Globalized Childhood?: Fast Food in the People's Republic

Eriberto P. Lozada Jr.
Department of Anthropology, Harvard University

Abstract
(abstract of a paper given in 1996; it was published by Stanford University Press in a volume edited by Prof. Jun Jing entitled Feeding China's Little Emperors, 2000)

Kids at play in a Beijing KFC, August 1995

With local communities more fully integrated into a global system, understanding everyday social life today means understanding the connections between local communities and the larger-scale global world. Transnational processes increasingly challenge the boundaries of traditional social structures such as the family and cultural notions of childhood. In this paper, I will examine how the introduction of American fast food restaurants such as Kentucky Fried Chicken (KFC) into China illustrates how global political economic processes provide a new medium through which local contestations and self-definitions of Chinese childhood in the 1990s are performed.

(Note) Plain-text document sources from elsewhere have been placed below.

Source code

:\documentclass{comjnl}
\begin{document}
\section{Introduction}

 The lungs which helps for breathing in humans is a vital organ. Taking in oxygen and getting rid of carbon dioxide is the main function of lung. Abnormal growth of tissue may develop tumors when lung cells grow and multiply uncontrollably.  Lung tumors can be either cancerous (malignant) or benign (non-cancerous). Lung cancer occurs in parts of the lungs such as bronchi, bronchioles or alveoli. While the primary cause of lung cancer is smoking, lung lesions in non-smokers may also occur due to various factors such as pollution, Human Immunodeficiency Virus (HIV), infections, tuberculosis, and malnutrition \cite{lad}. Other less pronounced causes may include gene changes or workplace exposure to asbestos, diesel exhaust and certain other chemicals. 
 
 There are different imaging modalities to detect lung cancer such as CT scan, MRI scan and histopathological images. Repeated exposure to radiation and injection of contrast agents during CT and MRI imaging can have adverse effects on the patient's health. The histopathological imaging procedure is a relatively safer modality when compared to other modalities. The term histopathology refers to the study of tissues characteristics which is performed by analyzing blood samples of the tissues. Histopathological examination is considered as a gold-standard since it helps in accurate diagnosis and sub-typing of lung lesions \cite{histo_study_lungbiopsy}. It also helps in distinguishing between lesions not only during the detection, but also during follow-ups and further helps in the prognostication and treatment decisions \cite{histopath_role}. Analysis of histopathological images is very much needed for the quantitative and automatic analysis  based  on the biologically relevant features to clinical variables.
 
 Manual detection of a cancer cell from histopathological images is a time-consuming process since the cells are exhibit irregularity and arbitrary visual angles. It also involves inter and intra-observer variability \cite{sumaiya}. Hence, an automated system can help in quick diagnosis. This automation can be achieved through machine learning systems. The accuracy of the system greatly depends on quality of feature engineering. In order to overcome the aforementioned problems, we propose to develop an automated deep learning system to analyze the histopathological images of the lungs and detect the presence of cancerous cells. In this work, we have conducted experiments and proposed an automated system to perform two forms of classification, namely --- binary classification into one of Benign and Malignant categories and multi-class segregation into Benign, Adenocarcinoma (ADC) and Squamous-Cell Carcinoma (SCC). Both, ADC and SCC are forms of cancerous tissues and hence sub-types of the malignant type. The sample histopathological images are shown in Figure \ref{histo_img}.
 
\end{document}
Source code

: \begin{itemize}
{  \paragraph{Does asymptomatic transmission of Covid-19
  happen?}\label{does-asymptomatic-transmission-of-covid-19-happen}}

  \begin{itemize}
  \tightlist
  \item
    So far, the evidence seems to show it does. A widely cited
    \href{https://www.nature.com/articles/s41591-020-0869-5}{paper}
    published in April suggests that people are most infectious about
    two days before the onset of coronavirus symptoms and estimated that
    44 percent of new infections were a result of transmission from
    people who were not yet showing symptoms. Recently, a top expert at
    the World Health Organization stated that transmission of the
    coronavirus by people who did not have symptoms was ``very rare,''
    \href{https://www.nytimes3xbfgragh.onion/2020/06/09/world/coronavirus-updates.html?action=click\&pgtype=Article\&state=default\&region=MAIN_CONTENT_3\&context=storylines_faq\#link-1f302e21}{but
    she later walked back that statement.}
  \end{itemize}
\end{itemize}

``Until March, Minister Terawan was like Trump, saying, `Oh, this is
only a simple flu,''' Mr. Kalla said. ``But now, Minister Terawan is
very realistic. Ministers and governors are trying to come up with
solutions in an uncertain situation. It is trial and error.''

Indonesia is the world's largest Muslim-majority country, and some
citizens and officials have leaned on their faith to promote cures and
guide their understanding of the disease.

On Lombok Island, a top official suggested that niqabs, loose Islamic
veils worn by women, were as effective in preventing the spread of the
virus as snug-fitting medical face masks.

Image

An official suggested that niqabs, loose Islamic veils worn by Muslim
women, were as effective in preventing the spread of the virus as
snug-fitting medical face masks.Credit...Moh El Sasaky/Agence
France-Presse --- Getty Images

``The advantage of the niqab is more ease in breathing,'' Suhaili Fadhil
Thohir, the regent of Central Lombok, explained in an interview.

If the conception of childhood as a separate life stage marks Western modernity, do changing ideas of Chinese childhood reflect social restructuring resulting from Chinese modernity? What are the roles of transnational organizations such as KFC in shaping the cultural form of Chinese childhood, in the spread of a "globalized childhood?" This paper will present ethnographic evidence from one particular section of Beijing (Dongsi) and its local KFC restaurant that depicts how Chinese ideas of childhood and other aspects of urban Chinese popular culture are shaped by transnational organizations. Analysis of KFC's role in shaping the experiences of Chinese children also highlights how the increasing globalization of social structures and cultural forms is also linked to the proliferation and intensity of "politics of differentiation."